[Data excerpts]
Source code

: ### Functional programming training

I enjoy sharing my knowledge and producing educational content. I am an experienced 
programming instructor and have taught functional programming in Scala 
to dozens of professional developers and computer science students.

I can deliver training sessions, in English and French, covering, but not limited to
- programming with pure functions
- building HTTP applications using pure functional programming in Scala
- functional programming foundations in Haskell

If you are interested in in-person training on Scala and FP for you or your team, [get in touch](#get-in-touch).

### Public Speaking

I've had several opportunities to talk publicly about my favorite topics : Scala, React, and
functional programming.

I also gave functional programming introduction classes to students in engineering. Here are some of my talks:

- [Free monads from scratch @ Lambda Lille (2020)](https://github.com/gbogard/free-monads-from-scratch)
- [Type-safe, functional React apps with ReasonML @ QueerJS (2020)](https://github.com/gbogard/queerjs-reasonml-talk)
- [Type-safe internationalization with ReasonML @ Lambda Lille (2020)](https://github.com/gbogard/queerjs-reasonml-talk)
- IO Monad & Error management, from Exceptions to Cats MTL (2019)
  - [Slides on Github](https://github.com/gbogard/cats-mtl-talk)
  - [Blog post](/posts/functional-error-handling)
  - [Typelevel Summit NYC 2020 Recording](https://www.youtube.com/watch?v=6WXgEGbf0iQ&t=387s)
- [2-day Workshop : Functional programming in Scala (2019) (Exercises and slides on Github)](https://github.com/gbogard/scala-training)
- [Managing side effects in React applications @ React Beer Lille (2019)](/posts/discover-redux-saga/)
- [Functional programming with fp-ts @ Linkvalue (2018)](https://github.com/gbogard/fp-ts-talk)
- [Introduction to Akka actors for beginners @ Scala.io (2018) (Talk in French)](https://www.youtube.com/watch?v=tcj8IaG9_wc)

[What is being asked]
Extract the entries above verbatim.

[Answer section]
Source code

: ### Functional programming training

I enjoy sharing my knowledge and producing educational content. I am an experienced 
programming instructor and have taught functional programming in Scala 
to dozens of professional developers and computer science students.

I can deliver training sessions, in English and French, covering, but not limited to
- programming with pure functions
- building HTTP applications using pure functional programming in Scala
- functional programming foundations in Haskell

If you are interested in in-person training on Scala and FP for you or your team, [get in touch](#get-in-touch).

### Public Speaking

I've had several opportunities to talk publicly about my favorite topics : Scala, React, and
functional programming.

I also gave functional programming introduction classes to students in engineering. Here are some of my talks:

- [Free monads from scratch @ Lambda Lille (2020)](https://github.com/gbogard/free-monads-from-scratch)
- [Type-safe, functional React apps with ReasonML @ QueerJS (2020)](https://github.com/gbogard/queerjs-reasonml-talk)
- [Type-safe internationalization with ReasonML @ Lambda Lille (2020)](https://github.com/gbogard/queerjs-reasonml-talk)
- IO Monad & Error management, from Exceptions to Cats MTL (2019)
  - [Slides on Github](https://github.com/gbogard/cats-mtl-talk)
  - [Blog post](/posts/functional-error-handling)
  - [Typelevel Summit NYC 2020 Recording](https://www.youtube.com/watch?v=6WXgEGbf0iQ&t=387s)
- [2-day Workshop : Functional programming in Scala (2019) (Exercises and slides on Github)](https://github.com/gbogard/scala-training)
- [Managing side effects in React applications @ React Beer Lille (2019)](/posts/discover-redux-saga/)
- [Functional programming with fp-ts @ Linkvalue (2018)](https://github.com/gbogard/fp-ts-talk)
- [Introduction to Akka actors for beginners @ Scala.io (2018) (Talk in French)](https://www.youtube.com/watch?v=tcj8IaG9_wc)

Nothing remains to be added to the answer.